(Saved data entries)
-- Opening Marker --

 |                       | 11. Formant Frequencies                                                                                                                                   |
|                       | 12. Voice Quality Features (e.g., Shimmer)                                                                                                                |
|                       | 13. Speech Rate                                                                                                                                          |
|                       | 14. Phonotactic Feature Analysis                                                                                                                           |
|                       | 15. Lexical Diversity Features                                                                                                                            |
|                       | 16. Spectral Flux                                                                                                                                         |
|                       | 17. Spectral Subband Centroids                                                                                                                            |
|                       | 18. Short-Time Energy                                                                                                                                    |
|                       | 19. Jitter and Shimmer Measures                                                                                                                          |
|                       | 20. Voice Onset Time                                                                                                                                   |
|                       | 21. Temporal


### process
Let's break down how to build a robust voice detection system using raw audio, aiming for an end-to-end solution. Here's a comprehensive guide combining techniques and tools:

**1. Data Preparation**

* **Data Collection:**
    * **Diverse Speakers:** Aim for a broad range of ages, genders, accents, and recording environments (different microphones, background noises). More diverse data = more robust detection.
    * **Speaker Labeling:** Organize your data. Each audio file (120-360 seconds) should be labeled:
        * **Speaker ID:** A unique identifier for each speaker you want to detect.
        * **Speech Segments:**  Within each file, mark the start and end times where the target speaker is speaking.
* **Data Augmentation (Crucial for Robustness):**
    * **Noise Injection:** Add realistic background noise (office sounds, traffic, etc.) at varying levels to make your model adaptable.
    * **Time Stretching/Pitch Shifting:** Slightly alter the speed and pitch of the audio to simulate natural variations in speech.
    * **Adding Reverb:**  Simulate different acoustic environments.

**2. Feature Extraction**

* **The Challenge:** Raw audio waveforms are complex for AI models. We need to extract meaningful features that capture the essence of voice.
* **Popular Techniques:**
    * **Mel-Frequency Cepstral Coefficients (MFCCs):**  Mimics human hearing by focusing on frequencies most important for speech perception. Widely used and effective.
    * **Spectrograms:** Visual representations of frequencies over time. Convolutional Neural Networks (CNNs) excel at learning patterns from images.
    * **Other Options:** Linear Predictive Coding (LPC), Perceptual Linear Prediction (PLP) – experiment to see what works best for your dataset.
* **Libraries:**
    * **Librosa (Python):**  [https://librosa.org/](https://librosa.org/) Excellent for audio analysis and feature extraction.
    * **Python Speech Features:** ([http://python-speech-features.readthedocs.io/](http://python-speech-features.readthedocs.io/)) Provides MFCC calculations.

-- Closing Marker --

- **Task brief**
Each record must be transcribed exactly, with nothing left out.

- **Solved problem**
 |                       | 11. Formant Frequencies                                                                                                                                   |
|                       | 12. Voice Quality Features (e.g., Shimmer)                                                                                                                |
|                       | 13. Speech Rate                                                                                                                                          |
|                       | 14. Phonotactic Feature Analysis                                                                                                                           |
|                       | 15. Lexical Diversity Features                                                                                                                            |
|                       | 16. Spectral Flux                                                                                                                                         |
|                       | 17. Spectral Subband Centroids                                                                                                                            |
|                       | 18. Short-Time Energy                                                                                                                                    |
|                       | 19. Jitter and Shimmer Measures                                                                                                                          |
|                       | 20. Voice Onset Time                                                                                                                                   |
|                       | 21. Temporal


### process
Let's break down how to build a robust voice detection system using raw audio, aiming for an end-to-end solution. Here's a comprehensive guide combining techniques and tools:

**1. Data Preparation**

* **Data Collection:**
    * **Diverse Speakers:** Aim for a broad range of ages, genders, accents, and recording environments (different microphones, background noises). More diverse data = more robust detection.
    * **Speaker Labeling:** Organize your data. Each audio file (120-360 seconds) should be labeled:
        * **Speaker ID:** A unique identifier for each speaker you want to detect.
        * **Speech Segments:**  Within each file, mark the start and end times where the target speaker is speaking.
* **Data Augmentation (Crucial for Robustness):**
    * **Noise Injection:** Add realistic background noise (office sounds, traffic, etc.) at varying levels to make your model adaptable.
    * **Time Stretching/Pitch Shifting:** Slightly alter the speed and pitch of the audio to simulate natural variations in speech.
    * **Adding Reverb:**  Simulate different acoustic environments.

**2. Feature Extraction**

* **The Challenge:** Raw audio waveforms are complex for AI models. We need to extract meaningful features that capture the essence of voice.
* **Popular Techniques:**
    * **Mel-Frequency Cepstral Coefficients (MFCCs):**  Mimics human hearing by focusing on frequencies most important for speech perception. Widely used and effective.
    * **Spectrograms:** Visual representations of frequencies over time. Convolutional Neural Networks (CNNs) excel at learning patterns from images.
    * **Other Options:** Linear Predictive Coding (LPC), Perceptual Linear Prediction (PLP) – experiment to see what works best for your dataset.
* **Libraries:**
    * **Librosa (Python):**  [https://librosa.org/](https://librosa.org/) Excellent for audio analysis and feature extraction.
    * **Python Speech Features:** ([http://python-speech-features.readthedocs.io/](http://python-speech-features.readthedocs.io/)) Provides MFCC calculations.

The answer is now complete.